Bright Young Things: Heather O'Donnell
NP: How did you get started in rare books?
HO: Growing up, I had a strong feeling
for books, and poked around secondhand shops and used book sales whenever I
could. One of the books on the Honey & Wax website dates from those days: I
bought it when I was fifteen. (You'll have to guess which one.) As an English
major at Columbia, I held lots of bookish jobs, including a formative summer at
the Strand. In grad school, I worked as a curatorial assistant at the Beinecke
Library. There I had my formal introduction to rare books and manuscripts: what
they are, how they trade, how to handle and describe them properly. After Yale,
I taught for several years at Princeton, but found that the academy and I were
drifting quietly apart. In 2004, David Bauman offered me a position with Bauman
Rare Books in New York. It was a great opportunity, and I took it.

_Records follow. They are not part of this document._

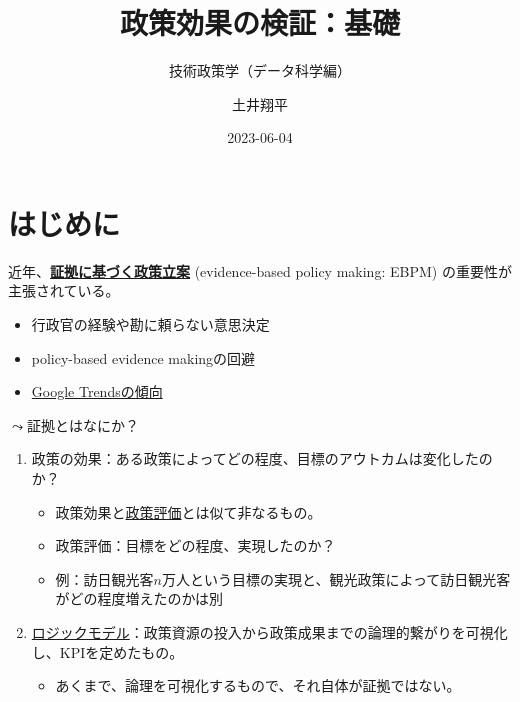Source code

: \documentclass[
  xelatex,
  ja=standard]{bxjsarticle}
\title{政策効果の検証：基礎}
\subtitle{技術政策学（データ科学編）}
\author{土井翔平}
\date{2023-06-04}
\providecommand{\tightlist}{%
  \setlength{\itemsep}{0pt}\setlength{\parskip}{0pt}}\usepackage{longtable,booktabs,array}
\begin{document}
\maketitle
\ifdefined\Shaded\renewenvironment{Shaded}{\begin{tcolorbox}[boxrule=0pt, borderline west={3pt}{0pt}{shadecolor}, sharp corners, interior hidden, enhanced, frame hidden, breakable]}{\end{tcolorbox}}\fi

\hypertarget{ux306fux3058ux3081ux306b}{%
\section*{はじめに}\label{ux306fux3058ux3081ux306b}}

近年、\href{https://www.cao.go.jp/others/kichou/ebpm/ebpm.html}{\textbf{証拠に基づく政策立案}}
(evidence-based policy making: EBPM) の重要性が主張されている。

\begin{itemize}
\tightlist
\item
  行政官の経験や勘に頼らない意思決定
\item
  policy-based evidence makingの回避
\item
  \href{https://trends.google.co.jp/trends/explore?date=today\%205-y\&geo=JP\&q=EBPM\&hl=ja}{Google
  Trendsの傾向}
\end{itemize}

\(\leadsto\)証拠とはなにか？

\begin{enumerate}
\def\labelenumi{\arabic{enumi}.}
\tightlist
\item
  政策の効果：ある政策によってどの程度、目標のアウトカムは変化したのか？

  \begin{itemize}
  \tightlist
  \item
    政策効果と\href{https://www.soumu.go.jp/main_sosiki/hyouka/seisaku_n/portal/index.html}{政策評価}とは似て非なるもの。
  \item
    政策評価：目標をどの程度、実現したのか？
  \item
    例：訪日観光客\(n\)万人という目標の実現と、観光政策によって訪日観光客がどの程度増えたのかは別
  \end{itemize}
\item
  \href{https://www.digital.go.jp/assets/contents/node/basic_page/field_ref_resources/5535bc46-b873-42a7-99d6-bb0b70e2470d/20211104_meeting_EBPM_17.pdf}{ロジックモデル}：政策資源の投入から政策成果までの論理的繋がりを可視化し、KPIを定めたもの。

  \begin{itemize}
  \tightlist
  \item
    あくまで、論理を可視化するもので、それ自体が証拠ではない。
  \end{itemize}
\end{enumerate}
\end{document}
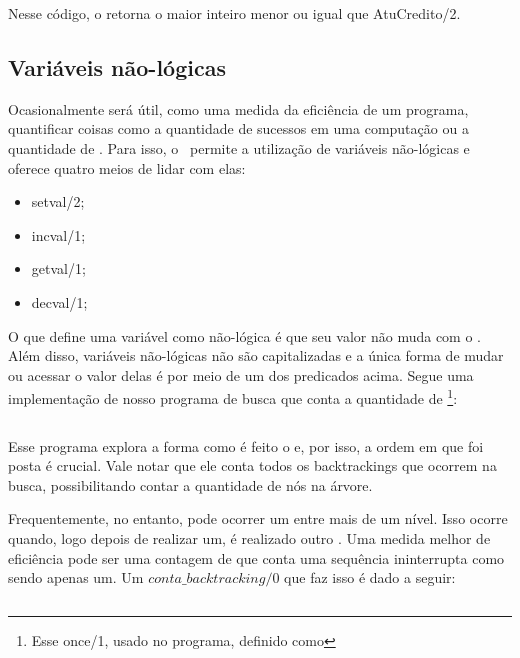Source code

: \documentclass{article}
\begin{document}
\inputminted{prolog}{../Exemplos/Cap8/prog4_partilha2.pl}

Nesse código, o  retorna o maior inteiro menor ou igual que AtuCredito/2.

\subsection{Variáveis não-lógicas}

  Ocasionalmente será útil, como uma medida da eficiência de um programa, quantificar coisas como a quantidade de sucessos em uma computação ou a quantidade de . Para isso, o \eclipse\ permite a utilização de variáveis não-lógicas e oferece quatro meios de lidar com elas:

  \begin{itemize}
    \item setval/2;
    \item incval/1;
    \item getval/1;
    \item decval/1;
  \end{itemize}

  O que define uma variável como não-lógica é que seu valor não muda com o . Além disso, variáveis não-lógicas não são capitalizadas e a única forma de mudar ou acessar o valor delas é por meio de um dos predicados acima. Segue uma implementação de nosso programa de busca que conta a quantidade de \footnote{Esse once/1, usado no programa, definido como }:

\inputminted{prolog}{../Exemplos/Cap8/prog5_busca3.pl}

Esse programa explora a forma como é feito o  e, por isso, a ordem em que foi posta é crucial. Vale notar que ele conta todos os backtrackings que ocorrem na busca, possibilitando contar a quantidade de nós na árvore.

Frequentemente, no entanto, pode ocorrer um  entre mais de um nível. Isso ocorre quando, logo depois de realizar um, é realizado outro . Uma medida melhor de eficiência pode ser uma contagem de  que conta uma sequência ininterrupta como sendo apenas um. Um $conta\_backtracking/0$ que faz isso é dado a seguir:

\inputminted{prolog}{../Exemplos/Cap8/prog6_conta_backtrack.pl}
\end{document}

NP: When did you open Honey & Wax and what do you specialize
in?
HO: I started Honey & Wax in the
fall of 2011, and launched the website, the following February. The first print catalogue
mails this fall. I specialize in rare and unique copies of literary classics, with
occasional forays into the arts. My favorite books are association copies:
books presented by one writer to another, books from the libraries of
interesting readers, books with a secret past.
NP: What is the origin of the name?
HO: A few years ago, at a book fair, I was leafing through a nineteenth-century English grammar, and came across the phrase "use books as bees use flowers." I was so taken with the line and all it suggested that I wrote it down. Later, when I was thinking of starting my own company, I came back to the idea of the social life of the printed book: the way that books bring writers and readers together, of course, but also the way that a special copy can forge a bond between giver and recipient, or connect generations of readers over time. How do bees use flowers? Together, they make honey and wax.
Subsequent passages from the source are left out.